School of Data (http://schoolofdata.org)
Sildes used in the presentations: view
Welcome! In this session we will show you how you can use Python (2.7) clean data! You will get information from a series of spreadsheets that have more or less the same structure and create a single clean CSV file. Pretty rad, huh?
This tutorial was inspired by a script I created for J++ SĂŁo Paulo to clean some Brazil's government data and an excellent OpenRefine workshop that Sarah Cohen gave during the Computer Assisted Reporting Conference 2016 (CAR Conference 2016) in Denver, USA.
I will assume:
- You know what Python,
CSV
andXLS
files are; - You know what regular expressions are;
- You know what modules/libraries are and how to import them;
- You have some basic knowledge of how computer algorithms work (assign values to variables, create if/else tests, control flows - while/for - etc);
- You are not afraid of learning a bunch of cool tricks :)

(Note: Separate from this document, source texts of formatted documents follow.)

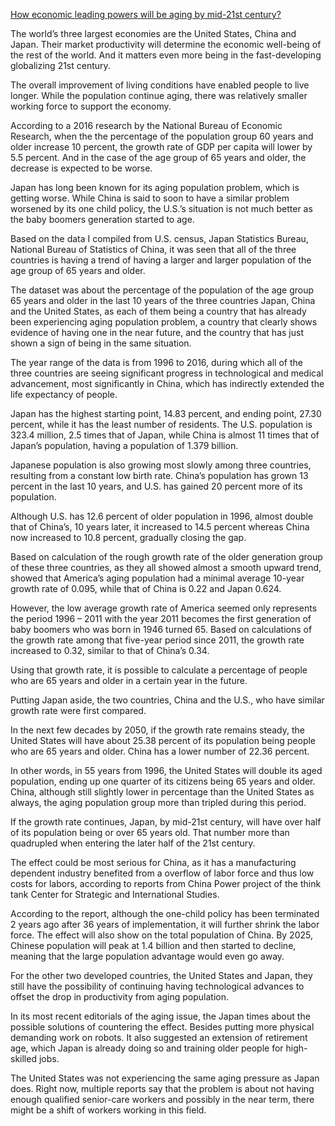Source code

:[How economic leading powers will be aging by mid-21st century?](https://docs.google.com/spreadsheets/d/1I6Yumm63kHib_WlKcO3b3YKW7Whpu7O51ehwYbEuhiA/edit#gid=0) 

The world’s three largest economies are the United States, China and Japan. Their market productivity will determine the economic well-being of the rest of the world. And it matters even more being in the fast-developing globalizing 21st century. 

The overall improvement of living conditions have enabled people to live longer. While the population continue aging, there was relatively smaller working force to support the economy.  

According to a 2016 research by the National Bureau of Economic Research, when the the percentage of the population group 60 years and older increase 10 percent, the growth rate of GDP per capita will lower by 5.5 percent. And in the case of the age group of 65 years and older, the decrease is expected to be worse. 

Japan has long been known for its aging population problem, which is getting worse. While China is said to soon to have a similar problem worsened by its one child policy, the U.S.’s situation is not much better as the baby boomers generation started to age. 

Based on the data I compiled from U.S. census, Japan Statistics Bureau, National Bureau of Statistics of China, it was seen that all of the three countries is having a trend of having a larger and larger population of the age group of 65 years and older. 

The dataset was about the percentage of the population of the age group 65 years and older in the last 10 years of the three countries Japan, China and the United States, as each of them being a country that has already been experiencing aging population problem, a country that clearly shows evidence of having one in the near future, and the country that has just shown a sign of being in the same situation.

The year range of the data is from 1996 to 2016, during which all of the three countries are seeing significant progress in technological and medical advancement, most significantly in China, which has indirectly extended the life expectancy of people.

Japan has the highest starting point, 14.83 percent, and ending point, 27.30 percent, while it has the least number of residents. The U.S. population is 323.4 million, 2.5 times that of Japan, while China is almost 11 times that of Japan’s population, having a population of 1.379 billion. 

Japanese population is also growing most slowly among three countries, resulting from a constant low birth rate. China’s population has grown 13 percent in the last 10 years, and U.S. has gained 20 percent more of its population.

Although U.S. has 12.6 percent of older population in 1996, almost double that of China’s, 10 years later, it increased to 14.5 percent whereas China now increased to 10.8 percent, gradually closing the gap.

Based on calculation of the rough growth rate of the older generation group of these three countries, as they all showed almost a smooth upward trend, showed that America’s aging population had a minimal average 10-year growth rate of 0.095, while that of China is 0.22 and Japan 0.624.

However, the low average growth rate of America seemed only represents the period 1996 – 2011 with the year 2011 becomes the first generation of baby boomers who was born in 1946 turned 65. Based on calculations of the growth rate among that five-year period since 2011, the growth rate increased to 0.32, similar to that of China’s 0.34. 

Using that growth rate, it is possible to calculate a percentage of people who are 65 years and older in a certain year in the future. 

Putting Japan aside, the two countries, China and the U.S., who have similar growth rate were first compared. 

In the next few decades by 2050, if the growth rate remains steady, the United States will have about 25.38 percent of its population being people who are 65 years and older. China has a lower number of 22.36 percent. 

In other words, in 55 years from 1996, the United States will double its aged population, ending up one quarter of its citizens being 65 years and older. China, although still slightly lower in percentage than the United States as always, the aging population group more than tripled during this period. 

If the growth rate continues, Japan, by mid-21st century, will have over half of its population being or over 65 years old. That number more than quadrupled when entering the later half of the 21st century. 

The effect could be most serious for China, as it has a manufacturing dependent industry benefited from a overflow of labor force and thus low costs for labors, according to reports from China Power project of the think tank Center for Strategic and International Studies. 

According to the report, although the one-child policy has been terminated 2 years ago after 36 years of implementation, it will further shrink the labor force. The effect will also show on the total population of China. By 2025, Chinese population will peak at 1.4 billion and then started to decline, meaning that the large population advantage would even go away.

For the other two developed countries, the United States and Japan, they still have the possibility of continuing having technological advances to offset the drop in productivity from aging population. 

In its most recent editorials of the aging issue, the Japan times about the possible solutions of countering the effect. Besides putting more physical demanding work on robots. It also suggested an extension of retirement age, which Japan is already doing so and training older people for high-skilled jobs. 

The United States was not experiencing the same aging pressure as Japan does. Right now, multiple reports say that the problem is about not having enough qualified senior-care workers and possibly in the near term, there might be a shift of workers working in this field.
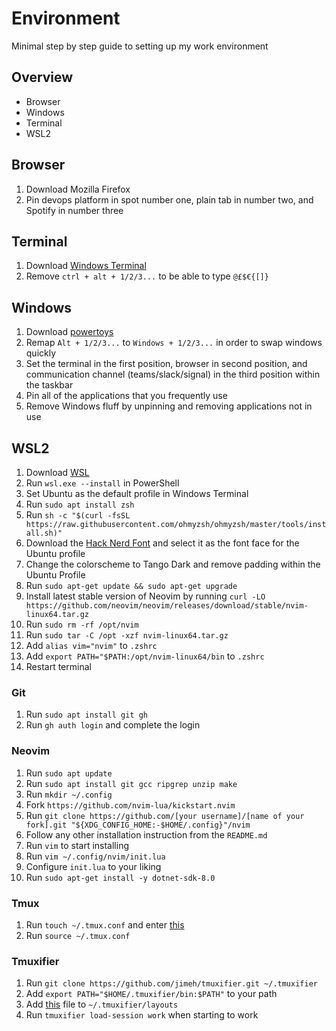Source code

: # Environment
Minimal step by step guide to setting up my work environment

## Overview
- Browser
- Windows
- Terminal
- WSL2

## Browser
1. Download Mozilla Firefox
2. Pin devops platform in spot number one, plain tab in number two, and Spotify in number three

## Terminal
1. Download [Windows Terminal](https://learn.microsoft.com/en-us/windows/terminal/install)
2. Remove `ctrl + alt + 1/2/3...` to be able to type `@£$€{[]}`

## Windows
1. Download [powertoys](https://learn.microsoft.com/en-us/windows/powertoys/install)
2. Remap `Alt + 1/2/3...` to `Windows + 1/2/3...` in order to swap windows quickly
3. Set the terminal in the first position, browser in second position, and communication channel (teams/slack/signal) in the third position within the taskbar
4. Pin all of the applications that you frequently use
5. Remove Windows fluff by unpinning and removing applications not in use

## WSL2
1. Download [WSL](https://learn.microsoft.com/en-us/windows/wsl/install)
2. Run `wsl.exe --install` in PowerShell
3. Set Ubuntu as the default profile in Windows Terminal
4. Run `sudo apt install zsh`
5. Run `sh -c "$(curl -fsSL https://raw.githubusercontent.com/ohmyzsh/ohmyzsh/master/tools/install.sh)"`
6. Download the [Hack Nerd Font](https://www.nerdfonts.com/font-downloads) and select it as the font face for the Ubuntu profile
7. Change the colorscheme to Tango Dark and remove padding within the Ubuntu Profile
8. Run `sudo apt-get update && sudo apt-get upgrade`
9. Install latest stable version of Neovim by running `curl -LO https://github.com/neovim/neovim/releases/download/stable/nvim-linux64.tar.gz`
10. Run `sudo rm -rf /opt/nvim`
11. Run `sudo tar -C /opt -xzf nvim-linux64.tar.gz`
12. Add `alias vim="nvim"` to `.zshrc`
13. Add `export PATH="$PATH:/opt/nvim-linux64/bin` to `.zshrc`
14. Restart terminal

### Git
1. Run `sudo apt install git gh`
2. Run `gh auth login` and complete the login

### Neovim
1. Run `sudo apt update`
2. Run `sudo apt install git gcc ripgrep unzip make`
3. Run `mkdir ~/.config`
4. Fork `https://github.com/nvim-lua/kickstart.nvim`
5. Run `git clone https://github.com/[your username]/[name of your fork].git "${XDG_CONFIG_HOME:-$HOME/.config}"/nvim`
6. Follow any other installation instruction from the `README.md`
7. Run `vim` to start installing
8. Run `vim ~/.config/nvim/init.lua`
9. Configure `init.lua` to your liking
10. Run `sudo apt-get install -y dotnet-sdk-8.0`

### Tmux
1. Run `touch ~/.tmux.conf` and enter [this](./.tmux.conf)
2. Run `source ~/.tmux.conf`

### Tmuxifier
1. Run `git clone https://github.com/jimeh/tmuxifier.git ~/.tmuxifier`
2. Add `export PATH="$HOME/.tmuxifier/bin:$PATH"` to your path
3. Add [this](./work.session.sh) file to `~/.tmuxifier/layouts`
4. Run `tmuxifier load-session work` when starting to work
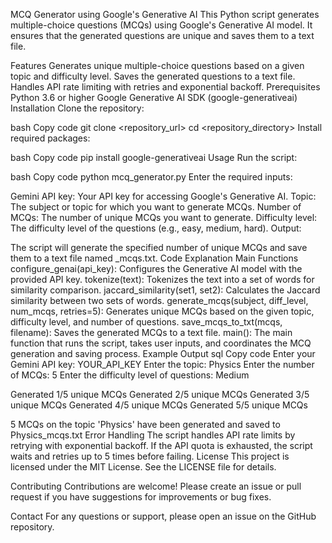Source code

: MCQ Generator using Google's Generative AI
This Python script generates multiple-choice questions (MCQs) using Google's Generative AI model. It ensures that the generated questions are unique and saves them to a text file.

Features
Generates unique multiple-choice questions based on a given topic and difficulty level.
Saves the generated questions to a text file.
Handles API rate limiting with retries and exponential backoff.
Prerequisites
Python 3.6 or higher
Google Generative AI SDK (google-generativeai)
Installation
Clone the repository:

bash
Copy code
git clone <repository_url>
cd <repository_directory>
Install required packages:

bash
Copy code
pip install google-generativeai
Usage
Run the script:

bash
Copy code
python mcq_generator.py
Enter the required inputs:

Gemini API key: Your API key for accessing Google's Generative AI.
Topic: The subject or topic for which you want to generate MCQs.
Number of MCQs: The number of unique MCQs you want to generate.
Difficulty level: The difficulty level of the questions (e.g., easy, medium, hard).
Output:

The script will generate the specified number of unique MCQs and save them to a text file named <topic>_mcqs.txt.
Code Explanation
Main Functions
configure_genai(api_key): Configures the Generative AI model with the provided API key.
tokenize(text): Tokenizes the text into a set of words for similarity comparison.
jaccard_similarity(set1, set2): Calculates the Jaccard similarity between two sets of words.
generate_mcqs(subject, diff_level, num_mcqs, retries=5): Generates unique MCQs based on the given topic, difficulty level, and number of questions.
save_mcqs_to_txt(mcqs, filename): Saves the generated MCQs to a text file.
main(): The main function that runs the script, takes user inputs, and coordinates the MCQ generation and saving process.
Example Output
sql
Copy code
Enter your Gemini API key: YOUR_API_KEY
Enter the topic: Physics
Enter the number of MCQs: 5
Enter the difficulty level of questions: Medium

Generated 1/5 unique MCQs
Generated 2/5 unique MCQs
Generated 3/5 unique MCQs
Generated 4/5 unique MCQs
Generated 5/5 unique MCQs

5 MCQs on the topic 'Physics' have been generated and saved to Physics_mcqs.txt
Error Handling
The script handles API rate limits by retrying with exponential backoff.
If the API quota is exhausted, the script waits and retries up to 5 times before failing.
License
This project is licensed under the MIT License. See the LICENSE file for details.

Contributing
Contributions are welcome! Please create an issue or pull request if you have suggestions for improvements or bug fixes.

Contact
For any questions or support, please open an issue on the GitHub repository.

Even if you don't know all of the above you should be able to follow!
- Python 2.7 (should work on 3.5 as well, though I haven't tested. Let me know how it goes!);
- Built-in Regular Expression (
re
) module to find specific text; - Built-in
CSV
module to create and manipulateCSV
files; listdir()
function from built inos
module, to get the list of file names in a folder;xlrd
library to manipulateXLS
files. You can install it usingpip install xlrd
on your terminal.
Let's go ahead and do our imports. Create a python file and include the following at the top:
import re # Regular Expression library
import csv # The CSV library
from os import listdir # The listdir() function from the OS library
from xlrd import open_workbook # The open_workbook class from the xlrd library
Good. We should now be able to start cleaning, but a bit of context first.
I'll show you how to solve an annoying problem that might pop up anytime during your data journalism career: the data you want is spread across multiple files that share the same structure between themselves. This could be the case in a number of situations:
- A government agency publishes a report every month on their website with updated information;
- A company publishes, every quarter, reports about their financial status;
- A civil society organisation releases an
.xls
report every week about what's going on in the area they care about; - Any situation where there are a number of files that preserve the same structure between themselves and you want to consolidate all the data together in a single
CSV
file for further analysis.
We will explore a specific case and learn the techniques to work around the issue. Keep in mind the specific case here is not important. You can extrapolate the approach presented here to apply anywhere else where the same conditions apply. Let's get started!
The original data is here: https://www.health.ny.gov/health_care/managed_care/reports/enrollment/monthly/
The xls files in the data/
folder are Medicaid long-term managed care reports from New York State in the United States. This data can be used as a way to determine which company would make a good subject based on its growth and size.
The published data is in the XLS format. While these reports are useful for human inspection, they can't really be processed by a computer as they are. We need to find a way to put all the information in every single file together and clean it. Sarah Cohen shows how to do it in OpenRefine. You will learn how to do it with Python.
Computers are really good at doing the same thing over and over. What we want is to find common patterns and assign our script to look for them and repeat the procedure until it's finished. Also, we have to make sure the files share the same pattern -- they have the same number of columns, the same categories, they have the same keywords or empty spaces in similar place, etc.
You may have noticed in the source files that the series go far back 2013. To make things easier, I excluded from this excersise files before 2013. Why? Because the Yankee government changed the structure of the files slightly, with a different number of columns and the type of data. Including them would give an extra layer of complexity to this tutorial. I may include how to extract data from them in the future.
Since the files after 2013 share the same basic structure, we will figure out how get the information we want from one of them and assign our script to do the same thing for all the other files.
Think about which columns your final dataset will have. What are you looking for? In our case, it makes sense to think about having the following columns:
YEAR
MONTH
COUNTY
PLAN NAME
ADC
(TANF ADC & MA-ADC)SNA
(SNA HR & MA-HR)SSI
(SSI & MA-SSI)NYSoH
TOTAL ENROLLED
The other columns are aggregated numbers that we don't really need. We can get the same numbers by adding the values in the columns above.
Yes! Several! In every file:
- ...the information we need is always in the first sheet of the
XLS
file - ...dates (month & year) are always in the same cell (
A4
) - ...names of counties and plans are always in the same columns (
A
&B
) - ...the list of plan names always start with the string
TOTALS:
- ...the county name is always immediately one cell to the left of
TOTALS:
- ...the list of plan names always end in an empty space (after that we have data for New York city, which we won't capture)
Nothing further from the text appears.